Driver was cited for trespassing on Defendant's property.

¶ 11 Defendant's argument is unpersuasive in light of the facts. Here, once Driver was aware of the problem, she attempted to leave the parking lot. Defendant not only continued to yell at Driver, she stood in front of Driver's car, blocking Driver's attempts to leave and thus extending—rather than terminating—Driver's trespass. Defendant's actions did not constitute a “defense” of her property, nor was her conduct calculated to “terminate [Driver's] interference” with the property. Under these circumstances, we see no error in the trial court's decision to deny Defendant's request for a jury instruction on her right to use force to defend her property, even if we were to accept that yelling at someone is the kind of force contemplated in the statute.

II. Unreasonable Noises

¶ 12 Defendant also argues that the statutory language that prohibits making “unreasonable noises in a public place,” Utah Code Ann. § 76–9–102(1)(b)(ii) (2008), is unconstitutionally

overbroad and vague because it “effectively criminalize[s] protected speech.” Whether a statute is unconstitutionally overbroad or vague is a question of law that we review for correctness. See State v. Norris, 2007 UT 6, ¶ 10, 152 P.3d 293. Relying on Logan City v. Huber, 786 P.2d 1372 (Utah Ct.App.1990), Defendant contends that we have already declared unconstitutional the “unreasonable noises” subsection of the disorderly conduct statute. However, Logan City considered a disorderly conduct ordinance that contained different language than that of the statute now before us. See id. at 1374 n. 7. Therefore, Logan City is not dispositive of the constitutional issue.

In Logan City v. Huber, 786 P.2d 1372 (Utah Ct.App.1990), the court considered a municipal ordinance that was identical to the disorderly conduct statute in effect at that time, see id. at 1374 n. 7 (citing Utah Code Ann. § 76–9–102(1)(b)(iv) (1978)) (providing that a person is guilty of disorderly conduct if, with the requisite intent, “[h]e engages in abusive or obscene language or makes obscene gestures in a public place”). After Logan City was decided, the Utah Legislature amended the disorderly conduct statute to its current version—the one we now consider. See Utah Code Ann. § 76–9–102(1)(b)(ii) (2008).

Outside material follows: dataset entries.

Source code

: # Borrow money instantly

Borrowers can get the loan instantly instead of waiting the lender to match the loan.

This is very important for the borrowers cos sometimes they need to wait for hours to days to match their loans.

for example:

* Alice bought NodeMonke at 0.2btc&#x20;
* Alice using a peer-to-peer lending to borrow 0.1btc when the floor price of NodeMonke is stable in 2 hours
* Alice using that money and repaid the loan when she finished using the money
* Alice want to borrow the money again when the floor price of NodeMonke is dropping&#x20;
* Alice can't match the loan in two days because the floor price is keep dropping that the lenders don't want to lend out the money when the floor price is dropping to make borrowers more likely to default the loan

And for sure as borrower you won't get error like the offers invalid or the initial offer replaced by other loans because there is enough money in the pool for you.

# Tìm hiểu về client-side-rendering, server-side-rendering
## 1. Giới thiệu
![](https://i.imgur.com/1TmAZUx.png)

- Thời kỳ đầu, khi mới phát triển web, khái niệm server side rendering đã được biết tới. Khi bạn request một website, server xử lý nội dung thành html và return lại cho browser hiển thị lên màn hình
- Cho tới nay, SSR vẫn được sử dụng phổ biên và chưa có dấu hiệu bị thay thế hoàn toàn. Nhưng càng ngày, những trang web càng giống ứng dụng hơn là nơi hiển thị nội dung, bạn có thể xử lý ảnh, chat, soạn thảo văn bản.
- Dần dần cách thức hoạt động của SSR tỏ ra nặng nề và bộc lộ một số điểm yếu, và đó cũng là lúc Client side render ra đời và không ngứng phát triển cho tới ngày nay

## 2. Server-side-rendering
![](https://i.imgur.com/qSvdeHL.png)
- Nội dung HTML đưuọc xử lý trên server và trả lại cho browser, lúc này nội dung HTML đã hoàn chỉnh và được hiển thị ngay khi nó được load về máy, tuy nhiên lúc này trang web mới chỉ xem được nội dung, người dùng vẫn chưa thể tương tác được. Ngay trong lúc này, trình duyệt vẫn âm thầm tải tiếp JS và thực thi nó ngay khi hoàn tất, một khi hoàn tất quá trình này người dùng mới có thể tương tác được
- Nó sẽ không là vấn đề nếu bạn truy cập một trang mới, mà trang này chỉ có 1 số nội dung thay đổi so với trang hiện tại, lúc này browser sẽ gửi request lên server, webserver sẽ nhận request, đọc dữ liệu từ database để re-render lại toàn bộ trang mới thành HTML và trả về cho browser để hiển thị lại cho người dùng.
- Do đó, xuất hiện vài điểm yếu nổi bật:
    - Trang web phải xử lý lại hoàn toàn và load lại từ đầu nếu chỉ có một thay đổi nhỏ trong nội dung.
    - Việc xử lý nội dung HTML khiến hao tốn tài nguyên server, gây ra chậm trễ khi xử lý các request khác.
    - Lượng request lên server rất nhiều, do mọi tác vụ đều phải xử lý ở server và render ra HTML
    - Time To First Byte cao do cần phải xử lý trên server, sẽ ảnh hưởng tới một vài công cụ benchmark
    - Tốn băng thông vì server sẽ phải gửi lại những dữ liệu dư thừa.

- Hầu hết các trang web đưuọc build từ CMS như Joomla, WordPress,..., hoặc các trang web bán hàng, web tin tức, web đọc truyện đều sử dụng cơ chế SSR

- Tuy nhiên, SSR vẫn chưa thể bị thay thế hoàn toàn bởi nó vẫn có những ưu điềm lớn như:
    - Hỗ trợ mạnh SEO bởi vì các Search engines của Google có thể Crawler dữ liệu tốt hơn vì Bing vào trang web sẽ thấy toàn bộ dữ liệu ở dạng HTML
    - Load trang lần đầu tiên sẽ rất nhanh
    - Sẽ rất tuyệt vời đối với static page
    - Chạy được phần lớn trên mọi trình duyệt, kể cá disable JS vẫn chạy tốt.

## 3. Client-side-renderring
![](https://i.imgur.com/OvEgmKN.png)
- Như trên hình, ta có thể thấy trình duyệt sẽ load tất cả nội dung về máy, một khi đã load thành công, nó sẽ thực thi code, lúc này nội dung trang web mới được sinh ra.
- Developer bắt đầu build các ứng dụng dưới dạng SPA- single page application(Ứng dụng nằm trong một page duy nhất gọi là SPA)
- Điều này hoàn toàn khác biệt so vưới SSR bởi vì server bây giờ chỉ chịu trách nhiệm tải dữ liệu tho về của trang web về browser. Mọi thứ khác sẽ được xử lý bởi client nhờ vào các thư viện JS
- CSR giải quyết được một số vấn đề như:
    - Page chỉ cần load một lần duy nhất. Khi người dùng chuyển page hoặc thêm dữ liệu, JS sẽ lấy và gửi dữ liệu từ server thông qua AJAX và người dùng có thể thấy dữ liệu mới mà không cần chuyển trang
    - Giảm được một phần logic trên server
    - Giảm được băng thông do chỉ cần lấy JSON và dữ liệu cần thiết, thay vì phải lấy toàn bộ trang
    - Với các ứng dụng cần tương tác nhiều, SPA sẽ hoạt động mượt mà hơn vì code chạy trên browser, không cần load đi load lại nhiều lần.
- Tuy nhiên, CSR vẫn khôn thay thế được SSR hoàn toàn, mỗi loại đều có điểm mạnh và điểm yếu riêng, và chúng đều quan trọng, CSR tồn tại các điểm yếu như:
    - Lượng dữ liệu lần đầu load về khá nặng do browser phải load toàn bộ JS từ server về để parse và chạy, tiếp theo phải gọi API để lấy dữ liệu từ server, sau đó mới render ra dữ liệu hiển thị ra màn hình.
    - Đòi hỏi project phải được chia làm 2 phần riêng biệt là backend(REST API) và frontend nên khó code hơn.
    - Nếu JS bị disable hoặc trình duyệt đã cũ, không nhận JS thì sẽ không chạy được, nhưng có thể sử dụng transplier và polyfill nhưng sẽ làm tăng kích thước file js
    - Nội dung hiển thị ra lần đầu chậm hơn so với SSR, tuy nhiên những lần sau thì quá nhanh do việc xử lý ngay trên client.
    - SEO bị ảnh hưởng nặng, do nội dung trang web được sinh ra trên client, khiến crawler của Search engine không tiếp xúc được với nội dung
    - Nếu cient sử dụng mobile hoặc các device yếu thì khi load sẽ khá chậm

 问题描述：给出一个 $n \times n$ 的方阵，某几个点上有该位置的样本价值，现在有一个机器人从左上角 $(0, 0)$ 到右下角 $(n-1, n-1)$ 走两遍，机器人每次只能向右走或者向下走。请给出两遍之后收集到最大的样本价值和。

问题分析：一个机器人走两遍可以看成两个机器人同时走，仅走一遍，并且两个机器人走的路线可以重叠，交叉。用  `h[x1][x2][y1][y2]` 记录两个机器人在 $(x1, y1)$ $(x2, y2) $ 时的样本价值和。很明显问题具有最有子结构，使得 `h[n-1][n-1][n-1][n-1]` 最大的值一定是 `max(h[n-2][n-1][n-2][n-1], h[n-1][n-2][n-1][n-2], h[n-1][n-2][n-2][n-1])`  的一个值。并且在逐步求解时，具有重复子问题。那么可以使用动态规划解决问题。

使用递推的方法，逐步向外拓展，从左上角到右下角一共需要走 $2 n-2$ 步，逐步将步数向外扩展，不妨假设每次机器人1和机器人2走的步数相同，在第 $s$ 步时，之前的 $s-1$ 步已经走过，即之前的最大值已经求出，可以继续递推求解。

¶ 13 Defendant also relies on the reasoning in Logan City to support her contention that the current statute is unconstitutional. The court in that case reasoned that the phrase “obscene or abusive language” in the ordinance applied to “all harsh insulting words that recklessly create a risk of inconvenience, annoyance or alarm.” Id. at 1375–76. The court held that “[t]his type of expansive, content-based ordinance” applied to and punished a “significant amount of protected verbal expression, including criticism and challenge, vulgarities and remonstrations”; therefore, it was unconstitutionally overbroad. Id. at 1376–77. Defendant contends that the current statute has the same flaws and is unconstitutional for the same reasons.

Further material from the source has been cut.